The sound design is chilling. A train passing by seems like an earthquake
You can also make the case that this is an urban horror story, where the harassment comes in many forms. It's in the way a man in the front seat of the van switches on the light and interrogates Durga, invading her personal space both physically and emotionally. It's in the way the "other" — Durga's North Indian-ness; Kabir's Muslim-ness — is mocked. It's in the way these harassers are themselves harassed by the police, who are higher up in the power food chain. (For a while, the van's driver himself becomes the "other," owing to his fair skin and copper highlights in his hair. The cop comments that he looks like he was born to a white man.) The script was improvised on the spot, so some of these scenes do go on, but the unrelenting mood holds it all together.

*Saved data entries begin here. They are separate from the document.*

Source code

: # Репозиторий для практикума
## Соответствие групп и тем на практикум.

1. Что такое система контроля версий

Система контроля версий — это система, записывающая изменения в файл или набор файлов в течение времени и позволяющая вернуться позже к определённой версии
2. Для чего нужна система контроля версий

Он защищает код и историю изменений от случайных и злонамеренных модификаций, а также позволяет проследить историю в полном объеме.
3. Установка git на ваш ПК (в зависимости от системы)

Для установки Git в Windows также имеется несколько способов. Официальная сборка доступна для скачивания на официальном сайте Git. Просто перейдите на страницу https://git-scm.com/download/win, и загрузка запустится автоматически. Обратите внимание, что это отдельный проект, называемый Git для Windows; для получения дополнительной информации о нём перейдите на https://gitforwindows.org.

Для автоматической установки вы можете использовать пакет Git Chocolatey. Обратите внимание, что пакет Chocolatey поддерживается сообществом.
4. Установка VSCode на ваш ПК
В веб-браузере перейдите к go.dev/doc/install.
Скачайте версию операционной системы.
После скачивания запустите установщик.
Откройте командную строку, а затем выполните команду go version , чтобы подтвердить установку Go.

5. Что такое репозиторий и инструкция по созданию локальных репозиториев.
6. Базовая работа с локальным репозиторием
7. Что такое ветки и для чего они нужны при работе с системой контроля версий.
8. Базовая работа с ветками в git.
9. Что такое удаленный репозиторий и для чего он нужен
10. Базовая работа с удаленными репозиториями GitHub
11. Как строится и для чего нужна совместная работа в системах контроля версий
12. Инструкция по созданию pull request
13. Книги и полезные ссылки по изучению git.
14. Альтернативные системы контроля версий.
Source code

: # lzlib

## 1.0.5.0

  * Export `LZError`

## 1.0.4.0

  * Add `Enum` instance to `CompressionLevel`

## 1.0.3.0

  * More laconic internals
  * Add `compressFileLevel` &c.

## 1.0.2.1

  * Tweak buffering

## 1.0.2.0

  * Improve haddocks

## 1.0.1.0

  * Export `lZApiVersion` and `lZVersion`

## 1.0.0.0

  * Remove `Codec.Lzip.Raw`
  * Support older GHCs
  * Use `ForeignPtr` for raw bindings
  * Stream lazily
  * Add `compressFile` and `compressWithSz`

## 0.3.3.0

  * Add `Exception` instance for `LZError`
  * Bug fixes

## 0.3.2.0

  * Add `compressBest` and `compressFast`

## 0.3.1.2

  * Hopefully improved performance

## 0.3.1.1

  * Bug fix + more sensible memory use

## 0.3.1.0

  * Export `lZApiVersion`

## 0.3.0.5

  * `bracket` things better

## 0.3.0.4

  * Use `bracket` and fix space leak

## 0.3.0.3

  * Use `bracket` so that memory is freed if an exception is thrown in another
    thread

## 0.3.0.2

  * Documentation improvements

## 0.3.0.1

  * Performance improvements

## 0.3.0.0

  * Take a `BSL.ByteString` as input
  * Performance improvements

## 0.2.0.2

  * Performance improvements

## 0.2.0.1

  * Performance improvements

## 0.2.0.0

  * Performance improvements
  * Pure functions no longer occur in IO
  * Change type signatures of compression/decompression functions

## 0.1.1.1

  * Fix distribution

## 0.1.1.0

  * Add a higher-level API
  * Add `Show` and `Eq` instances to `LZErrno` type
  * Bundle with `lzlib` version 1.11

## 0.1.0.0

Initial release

The sound design is chilling. A train passing by seems like an earthquake. The heavy-metal music (by Basil CJ) is its own kind of assault. In cinematographer Prathap Joseph's hands, the claustrophobia of the van practically becomes a supporting character. His camera dances around the van in long takes, and also provides an answer to why the couple continues to stay in the van. At one point, the camera, after observing the people inside through the windshield, rises and peers at the road behind, which looks like a dark stretch of infinity. Who knows what lurks there? In a road movie, typically, the location plays a part. We sense the linear progression and say, okay, someone was here, and now he's reached here. But S Durga goes around in circles. The repetitiveness in the narrative — Durga and Kabeer keep getting off the van, find the outside is worse, and get back in; rinse, repeat — suggests the cyclic nature of the violence we keep enabling. Even the cut that transitions the narrative from the Garudan Thookkam celebrations to the Durga/Kabeer portion — the screen goes silent; a car whizzes past, acting like a wipe — feels like an act of violence.
There are parts that feel redundant — like the statuette of the goddess Durga on the dashboard of the van, or the head of the doll (its body appears to have been ripped off) dangling below the rear-view mirror. The demon masks that the men in the van wear feel like an overdone Expressionistic touch in a film that is already conveying its horrors with a sense of reality. But the most chilling moment, for me, was when Durga and Kabeer get out of the van and have a small argument. She says the men were ogling her. His response is shocking. "But what if we don't get another lift?" That this gentle, considerate man is evaluating the practicality of things over Durga's evident discomfort shows how it's not always the "bad guys" who end up endangering women. The good guys seem to be playing their part too. The rosy signs of dawn in the sky seem like the blackest joke of all.